To Marie- Claire, she said, “Why not?”

TWENTY MINUTES LATER Iris and Marie-Claire were trudging across the western fields of Maycliffe. Iris still wasn’t entirely certain where they were going; Marie-Claire had said something about picking berries, but it seemed far too early in the year for that. Either way, Iris didn’t much care. She had a warm, buttery scone in her hands, and she was fairly certain it was the best thing she had ever eaten. Someone in the kitchens had to be from Scotland. It seemed the only explanation.

They didn’t say much as they made their way down the hill. Iris was busy savoring her breakfast, and Marie-Claire seemed happy enough swinging her basket as she skipped along. But once they reached the bottom and turned onto a well-worn path, Marie-Claire cleared her throat, and said, “I don’t know if anyone has properly thanked you.”

Iris went still, forgetting for a moment even to chew. She had not the pleasure of many conversations with Marie-Claire, and this . . . Well, frankly it surprised her.

“For . . .” Marie-Claire motioned toward Iris’s midsection, her hand making an awkward little circle in the air. “For that.”

Iris returned her eyes to the walking path. Richard had thanked her. It had taken him three days, but in all fairness, she had not given him the opportunity to do so before their conversation the night before. And even if he had tried, if he had banged her door down and insisted that she listen to him, it wouldn’t have mattered. She would not have heard anything he said. She had not been ready to allow him a true conversation.

“Iris?”

“You’re welcome,” Iris said, pretending to be absorbed in extracting a currant from her scone. She really didn’t feel like talking about this with Marie-Claire.

But the younger girl had other ideas. “I know Fleur seems ungrateful,” she persisted, “but she will come around. Eventually.”

“I’m afraid I cannot agree with your assessment,” Iris said. She still had no idea how Richard thought he was going to pull this off without Fleur’s cooperation.

“She’s not stupid, no matter how she might be acting right now. In fact, most of the time she’s not this—well, not quite this emotional.” Marie-Claire’s lips came together, pursing into a thoughtful frown. “She was very close to our mother, you know, more so than either Richard or me.”

Iris hadn’t known that. Richard had not said much of his mother to her, just that she’d died, and he missed her.

“Perhaps that made Fleur more motherly,” Marie-Claire continued. She looked over at Iris and gave a little shrug. “Perhaps that’s why she feels so attached to the baby.”

“Perhaps,” Iris said. She sighed, glancing down at her own belly. She was going to have to start padding herself soon. The only reason she had not yet done so were the three hundred miles between Yorkshire and London. Ladies were not quite so relentlessly fashionable here, and she could get away with wearing last year’s frocks. Waistlines were dropping in the capital; the forgiving billows of the Regency style were giving way to something far more structured and uncomfortable. By 1840, Iris predicted, women would be corseted into nothingness.

They walked on for a few quiet moments, then Marie-Claire said, “Well, I’m thanking you.”

“You’re welcome,” Iris said again, this time turning to Marie-Claire with a small, rueful smile.
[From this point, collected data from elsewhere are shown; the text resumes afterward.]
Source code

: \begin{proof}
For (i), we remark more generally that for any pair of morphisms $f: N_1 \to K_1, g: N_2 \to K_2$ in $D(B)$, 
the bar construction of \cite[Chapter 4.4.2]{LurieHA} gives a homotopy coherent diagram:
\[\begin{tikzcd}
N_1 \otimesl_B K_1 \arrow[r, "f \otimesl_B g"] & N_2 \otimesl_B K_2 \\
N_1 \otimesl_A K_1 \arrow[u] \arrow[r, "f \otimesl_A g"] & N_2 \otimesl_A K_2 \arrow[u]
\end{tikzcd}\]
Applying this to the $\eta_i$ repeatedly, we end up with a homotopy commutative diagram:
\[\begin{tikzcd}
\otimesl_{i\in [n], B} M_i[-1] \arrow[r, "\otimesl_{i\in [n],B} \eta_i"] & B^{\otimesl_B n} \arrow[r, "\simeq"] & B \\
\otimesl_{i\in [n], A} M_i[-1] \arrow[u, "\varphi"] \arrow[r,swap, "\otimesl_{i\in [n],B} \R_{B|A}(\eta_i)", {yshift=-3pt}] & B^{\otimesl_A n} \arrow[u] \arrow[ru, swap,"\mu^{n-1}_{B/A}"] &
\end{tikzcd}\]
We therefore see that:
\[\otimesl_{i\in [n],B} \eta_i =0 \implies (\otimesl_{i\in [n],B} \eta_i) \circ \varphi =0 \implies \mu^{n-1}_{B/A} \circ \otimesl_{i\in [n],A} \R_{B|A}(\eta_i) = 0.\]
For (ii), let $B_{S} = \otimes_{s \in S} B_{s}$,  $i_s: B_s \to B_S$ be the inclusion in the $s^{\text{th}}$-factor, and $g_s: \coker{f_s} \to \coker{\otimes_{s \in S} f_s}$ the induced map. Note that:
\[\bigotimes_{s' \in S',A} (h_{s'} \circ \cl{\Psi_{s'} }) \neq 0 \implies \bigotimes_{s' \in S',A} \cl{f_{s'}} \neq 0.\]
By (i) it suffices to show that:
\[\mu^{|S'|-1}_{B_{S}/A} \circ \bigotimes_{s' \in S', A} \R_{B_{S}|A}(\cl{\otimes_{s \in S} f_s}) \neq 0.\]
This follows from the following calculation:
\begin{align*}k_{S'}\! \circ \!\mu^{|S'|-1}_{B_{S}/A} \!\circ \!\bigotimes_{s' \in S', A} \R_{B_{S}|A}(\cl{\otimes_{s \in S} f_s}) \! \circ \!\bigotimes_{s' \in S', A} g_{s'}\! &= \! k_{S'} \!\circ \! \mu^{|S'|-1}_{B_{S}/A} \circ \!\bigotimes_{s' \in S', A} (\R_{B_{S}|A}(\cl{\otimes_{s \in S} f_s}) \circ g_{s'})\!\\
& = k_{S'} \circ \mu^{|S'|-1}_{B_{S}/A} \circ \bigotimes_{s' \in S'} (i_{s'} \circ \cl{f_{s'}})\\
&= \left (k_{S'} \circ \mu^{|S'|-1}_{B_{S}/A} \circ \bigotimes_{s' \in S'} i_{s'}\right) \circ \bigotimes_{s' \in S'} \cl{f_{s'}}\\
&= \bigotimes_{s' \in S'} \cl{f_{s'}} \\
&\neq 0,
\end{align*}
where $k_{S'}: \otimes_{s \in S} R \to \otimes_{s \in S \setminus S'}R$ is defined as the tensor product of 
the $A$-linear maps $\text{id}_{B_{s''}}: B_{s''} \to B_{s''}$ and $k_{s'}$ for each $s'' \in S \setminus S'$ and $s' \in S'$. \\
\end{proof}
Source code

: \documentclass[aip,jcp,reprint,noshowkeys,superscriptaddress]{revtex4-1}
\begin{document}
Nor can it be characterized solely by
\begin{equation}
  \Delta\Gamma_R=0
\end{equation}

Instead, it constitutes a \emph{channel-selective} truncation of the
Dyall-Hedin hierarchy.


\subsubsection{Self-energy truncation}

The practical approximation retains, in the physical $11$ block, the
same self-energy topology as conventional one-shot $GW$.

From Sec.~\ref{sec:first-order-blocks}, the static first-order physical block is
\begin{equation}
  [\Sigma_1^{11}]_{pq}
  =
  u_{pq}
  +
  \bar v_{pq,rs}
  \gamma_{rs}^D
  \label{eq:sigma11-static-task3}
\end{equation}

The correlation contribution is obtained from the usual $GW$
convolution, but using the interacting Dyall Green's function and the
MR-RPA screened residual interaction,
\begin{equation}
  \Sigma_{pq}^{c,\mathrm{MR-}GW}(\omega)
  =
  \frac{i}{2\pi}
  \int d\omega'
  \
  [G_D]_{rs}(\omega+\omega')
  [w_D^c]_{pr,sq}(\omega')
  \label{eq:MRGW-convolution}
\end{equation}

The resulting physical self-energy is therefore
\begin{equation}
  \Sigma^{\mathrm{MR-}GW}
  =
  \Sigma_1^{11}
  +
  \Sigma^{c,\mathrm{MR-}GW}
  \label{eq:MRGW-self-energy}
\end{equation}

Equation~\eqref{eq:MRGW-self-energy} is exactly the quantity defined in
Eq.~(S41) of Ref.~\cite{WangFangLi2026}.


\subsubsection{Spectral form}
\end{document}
The younger girl was trying. The least she could do was be gracious.

“I know that Fleur says she wants to be a mother,” Marie-Claire went on blithely, “but it’s really quite selfish of her. Do you know she has not apologized to me even once?”

“To you?” Iris murmured. Because really, she rather thought she deserved one first.

“She’ll ruin me,” Marie-Claire said. “You know she will. If you weren’t doing what you’re doing—”

Doing what you’re doing, Iris thought. What a lovely euphemism.

“—and she went ahead and had this baby out of wedlock, no one would have me.” Marie-Claire turned to Iris with an expression that was almost belligerent. “You’ll probably say I’m being selfish, but you know it’s true.”

“I know,” Iris said quietly. Perhaps if Richard gave Marie-Claire a season in London . . . They could probably find someone for her, someone who lived far from this corner of Yorkshire. Gossip traveled, but usually not that far.

“It’s so unfair. She makes a mistake, and I’m the one who would have to pay the price.”

“I hardly think she would find herself getting off scot-free,” Iris pointed out.

Marie-Claire pressed her lips together impatiently. “Yes, well, she would deserve it, not me.”

It was not the most becoming of attitudes, but Iris had to admit that Marie-Claire had a point.

“Trust me when I tell you there are girls here who are just dying for a reason to cut me.” Marie-Claire sighed, and a little bit of bravado seemed to seep out of her. She looked over at Iris with a slightly forlorn expression. “Do you know girls like that?”

“Quite a few,” Iris admitted.

They walked about ten more paces, and then Marie-Claire suddenly said, “I suppose I can forgive her a little.”

“A little?” Iris had always thought that forgiveness was an all-or-nothing sort of thing.

“I’m not completely unreasonable,” Marie-Claire said with a sniff. “I do recognize that she’s in a difficult situation. After all, it’s not as if she can marry the father.”